Jimmy Wales wrote:
Timwi wrote:
This is assuming that the larger part of the cost of textbooks is copyright licenses. I would imagine that it is instead the production costs of actual books, and obviously free content won't help that.
I agree that it would be very helpful to us to have a better understanding of the tradeoffs but I also wanted to point out that it's a bit more complex than just copyright license + cost of production here.
Our work is free-as-in-beer but also free-as-in-speech. So the point is not _just_ that a potential producer of paper texts saves on the cost of copyright licensing but also....
- They don't need to get permission from anyone at all, they can just
get started in any small and tiny way they see fit (or in any large and mass-produced way they see fit)
- There can be many competitors in a market ecosystem of provision of
content, rather than a single licensee attempting to capture some monopoly rents
I think that we are already well on the way to dealing with the copyright issues. The free-as-in-speech will probably need to be dealt with one jurisdiction at a time.

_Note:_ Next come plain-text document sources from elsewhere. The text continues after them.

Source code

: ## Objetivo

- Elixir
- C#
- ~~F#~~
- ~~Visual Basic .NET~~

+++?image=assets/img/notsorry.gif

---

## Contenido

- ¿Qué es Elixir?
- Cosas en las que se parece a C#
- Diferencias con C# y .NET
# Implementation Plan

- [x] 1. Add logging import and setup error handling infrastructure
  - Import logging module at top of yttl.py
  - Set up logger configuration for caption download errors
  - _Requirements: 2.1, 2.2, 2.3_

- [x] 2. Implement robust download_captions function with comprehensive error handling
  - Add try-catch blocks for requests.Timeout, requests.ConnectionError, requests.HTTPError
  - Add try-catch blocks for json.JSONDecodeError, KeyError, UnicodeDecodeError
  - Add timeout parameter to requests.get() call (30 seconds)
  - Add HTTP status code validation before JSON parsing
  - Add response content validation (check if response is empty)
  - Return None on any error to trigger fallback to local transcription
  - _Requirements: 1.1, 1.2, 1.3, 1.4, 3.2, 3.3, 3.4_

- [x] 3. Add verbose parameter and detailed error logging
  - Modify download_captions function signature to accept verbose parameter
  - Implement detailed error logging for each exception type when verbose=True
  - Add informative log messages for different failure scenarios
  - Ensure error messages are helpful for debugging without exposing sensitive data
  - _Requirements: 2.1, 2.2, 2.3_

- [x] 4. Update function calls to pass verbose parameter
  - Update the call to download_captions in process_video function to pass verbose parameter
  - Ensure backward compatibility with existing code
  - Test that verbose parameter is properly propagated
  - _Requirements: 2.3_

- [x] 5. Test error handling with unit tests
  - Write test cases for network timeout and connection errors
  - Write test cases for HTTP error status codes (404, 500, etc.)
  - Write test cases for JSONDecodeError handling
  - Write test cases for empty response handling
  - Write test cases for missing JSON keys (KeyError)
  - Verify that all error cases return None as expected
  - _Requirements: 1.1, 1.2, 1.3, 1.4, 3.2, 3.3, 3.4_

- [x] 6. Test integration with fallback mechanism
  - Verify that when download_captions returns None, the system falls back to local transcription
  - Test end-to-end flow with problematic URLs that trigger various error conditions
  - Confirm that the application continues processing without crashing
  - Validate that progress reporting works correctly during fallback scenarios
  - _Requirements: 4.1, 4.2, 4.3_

To-day's off-the-shelf Microsoft product does not come with the huge array of manuals that would have come with its ten-year old counterpart. Instead we need to make do with electronic files that are nowhere near as useful as a book that you can hold in your hand and leaf through. Reducing production costs has a clear effect on the Microsoft bottom line.
Whether we or a downstream user converts the material to a paper product the production costs will always be there. Simply clarifying permissions is still a long way from getting the material to those who need it most. Any producer will at least want to see its costs covered.